Today, Fox executives will pitch the nation’s media buyers on purchasing the network’s ads for the next year at their annual upfronts presentation. The Fox brass will desperately try to ignore the elephant in the room: The event opens roughly 48 hours after a white supremacist gunman whose manifesto details the racist “great replacement” conspiracy theory popularized and mainstreamed by the network’s biggest star, Tucker Carlson, killed 10 people in a supermarket in Buffalo, New York.
Those media buyers, like anyone else doing business with Fox, should recognize that the network’s highest priority is producing this brand of white nationalist propaganda.
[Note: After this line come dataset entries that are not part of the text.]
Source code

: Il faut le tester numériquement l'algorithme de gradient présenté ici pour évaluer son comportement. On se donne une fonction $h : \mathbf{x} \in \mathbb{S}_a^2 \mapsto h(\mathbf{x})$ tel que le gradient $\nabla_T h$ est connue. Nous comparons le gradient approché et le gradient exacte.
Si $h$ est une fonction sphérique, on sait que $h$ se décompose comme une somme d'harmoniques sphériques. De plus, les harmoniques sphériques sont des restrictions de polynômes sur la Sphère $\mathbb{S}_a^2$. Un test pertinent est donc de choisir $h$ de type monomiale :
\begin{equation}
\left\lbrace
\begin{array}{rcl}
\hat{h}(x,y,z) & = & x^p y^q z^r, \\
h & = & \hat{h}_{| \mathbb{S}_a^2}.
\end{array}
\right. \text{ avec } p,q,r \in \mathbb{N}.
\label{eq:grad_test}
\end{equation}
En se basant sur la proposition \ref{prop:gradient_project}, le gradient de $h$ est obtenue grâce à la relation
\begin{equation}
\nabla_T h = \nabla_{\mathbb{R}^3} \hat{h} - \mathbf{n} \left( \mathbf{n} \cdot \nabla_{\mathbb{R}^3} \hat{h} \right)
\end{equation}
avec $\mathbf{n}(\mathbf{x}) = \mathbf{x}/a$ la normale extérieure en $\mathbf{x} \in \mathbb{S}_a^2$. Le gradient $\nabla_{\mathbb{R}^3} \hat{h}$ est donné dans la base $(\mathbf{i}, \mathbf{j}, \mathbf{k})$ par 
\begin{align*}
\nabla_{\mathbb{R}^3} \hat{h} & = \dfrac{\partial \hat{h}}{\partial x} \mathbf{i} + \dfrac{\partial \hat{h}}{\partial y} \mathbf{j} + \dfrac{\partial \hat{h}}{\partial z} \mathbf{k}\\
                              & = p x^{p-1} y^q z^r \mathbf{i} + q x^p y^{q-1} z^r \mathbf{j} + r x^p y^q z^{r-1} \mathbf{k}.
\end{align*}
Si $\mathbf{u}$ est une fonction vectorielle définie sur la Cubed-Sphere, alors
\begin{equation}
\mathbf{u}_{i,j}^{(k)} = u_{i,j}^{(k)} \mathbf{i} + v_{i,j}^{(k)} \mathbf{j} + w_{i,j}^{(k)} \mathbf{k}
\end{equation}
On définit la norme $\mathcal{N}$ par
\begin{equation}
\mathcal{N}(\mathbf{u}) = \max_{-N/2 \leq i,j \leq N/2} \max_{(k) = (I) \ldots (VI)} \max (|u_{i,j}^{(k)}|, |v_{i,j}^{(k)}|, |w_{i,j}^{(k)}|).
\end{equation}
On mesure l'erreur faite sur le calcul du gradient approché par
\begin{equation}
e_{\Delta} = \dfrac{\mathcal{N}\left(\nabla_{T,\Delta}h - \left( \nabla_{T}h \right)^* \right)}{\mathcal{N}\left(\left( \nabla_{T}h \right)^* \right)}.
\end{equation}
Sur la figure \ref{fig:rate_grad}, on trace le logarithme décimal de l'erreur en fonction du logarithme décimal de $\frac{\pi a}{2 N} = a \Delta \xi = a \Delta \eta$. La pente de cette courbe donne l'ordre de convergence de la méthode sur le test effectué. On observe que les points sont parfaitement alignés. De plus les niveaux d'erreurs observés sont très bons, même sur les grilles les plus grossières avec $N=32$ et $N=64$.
Their ongoing willingness to buy Fox’s ads is a crucial part of the network’s business strategy.
Rupert and Lachlan Murdoch and network CEO Suzanne Scott have ignored any number of warning signs and protests from inside and outside the network that Carlson’s white nationalist rants were dangerous, as The New York Times detailed earlier this month. They have an affinity for his views, appreciate his ratings and the money he generates — or both — and so have given him the green light to do as he pleases.
The only thing that could plausibly make them stop is if doing so stops being so profitable. Until that happens, Carlson knows they have his back, and he can laugh off people who point out that his show promotes the grievances and worldview of neo-Nazis.